Another amendment would authorize the state legislature to pass laws to incorporate churches and religious denominations. The measure was introduced as Senate Joint Resolution 4 (SJR 4) on February 10, 2021. The state Senate approved SJR 4 with a vote of 32-0 with two absent on March 2, 2021. On April 7, 2021, the state House adopted the bill with amendments and sent it back to the state Senate. On April 10, the state Senate did not adopt the amendments and sent the bill back to the state House where it was approved in its original form in a vote of 94-4 with one absent. Four Democratic legislators voted against it.

The third amendment would authorize the state legislature to exempt personal property (machinery, equipment, and inventory) used for business activity from ad valorem property taxes. The amendment was introduced as House Joint Resolution 3 (HJR 3) on February 11, 2021. The state House approved an amended version of HJR 3 with a vote of 84-16 on March 31, 2021. Fifteen Democratic representatives and one Republican voted against it. On April 10, 2021, the state Senate approved the measure with a vote of 29-5. Four Democratic senators and one Republican voted against it.

The West Virginia State Legislature convened on February 10, 2021, and adjourned on April 10, 2021. Republicans held a 23-11 majority in the Senate and a 76-24 majority in the House, which means Republicans had the two-thirds majority required to put a constitutional amendment on the ballot in both chambers. Before the November 2020 elections, Republicans held 20 seats in the Senate and 58 seats in the House, which means they needed at least three votes from Democrats in the Senate and nine votes from Democrats in the House to refer constitutional amendments to the ballot.

The party also controlled the governorship, creating a Republican state government trifecta.

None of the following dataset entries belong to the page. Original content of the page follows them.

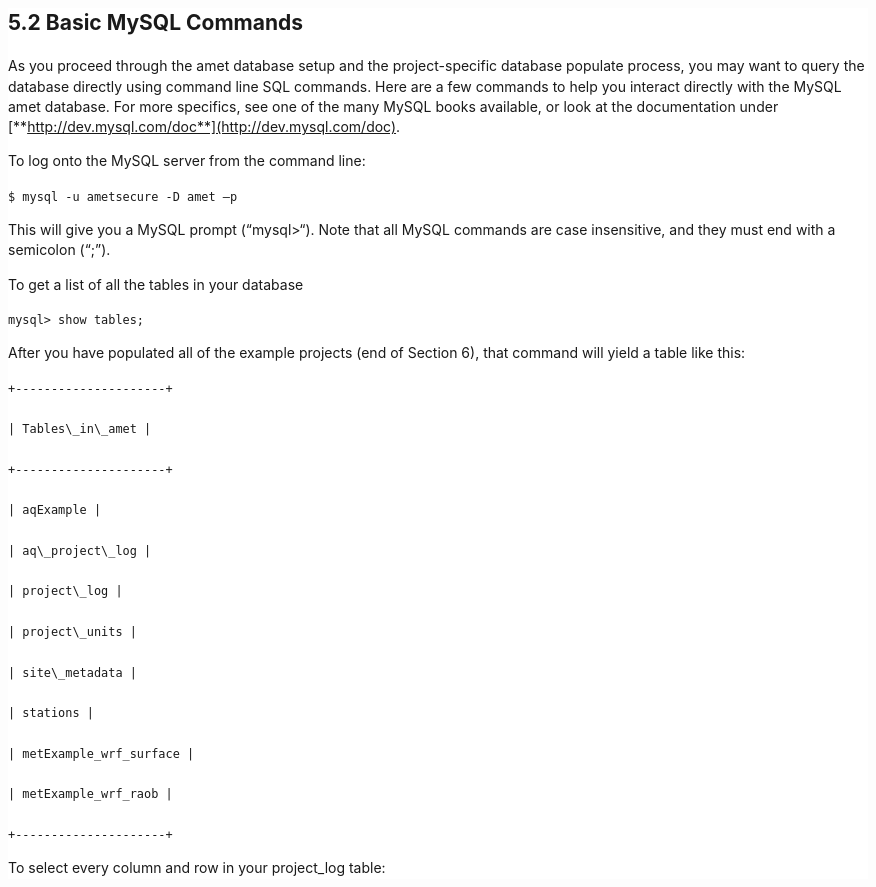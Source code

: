 <a id="MySQL_Commands"></a>
5.2 Basic MySQL Commands
--------------------

As you proceed through the amet database setup and the
project-specific database populate process, you may want to query the
database directly using command line SQL commands. Here are a few commands to help
you interact directly with the MySQL amet database. For more specifics,
see one of the many MySQL books available, or look at the documentation
under [**http://dev.mysql.com/doc**](http://dev.mysql.com/doc).

To log onto the MySQL server from the command line:

```
$ mysql -u ametsecure -D amet –p
```

This will give you a MySQL prompt (“mysql&gt;“). Note that all MySQL
commands are case insensitive, and they must end with a semicolon (“;”).

To get a list of all the tables in your database

```
mysql> show tables;
```

After you have populated all of the example projects (end of Section 6),
that command will yield a table like this:

```
+---------------------+

| Tables\_in\_amet |

+---------------------+

| aqExample |

| aq\_project\_log |

| project\_log |

| project\_units |

| site\_metadata |

| stations |

| metExample_wrf_surface |

| metExample_wrf_raob |

+---------------------+
```

To select every column and row in your project\_log table:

From 1996 through 2020, 73.3% (11 of 15) of statewide ballot measures in West Virginia were approved, and 26.7% (4 of 15) were defeated.

So far, 21 statewide ballot measures have been certified for the 2022 ballot in 12 states.

At the end of the West Virginia session, there were five constitutional amendments that had passed one chamber. Bills are carried over to the 2022 legislative session as long as the sponsor/sponsors remain in office during the next session, and the measure has not been rejected, tabled, or postponed indefinitely. The five outstanding amendments relate to education, term limits, firearms, and veterans.

The state legislature is set to convene on January 12, 2022, and adjourn on March 12, 2022.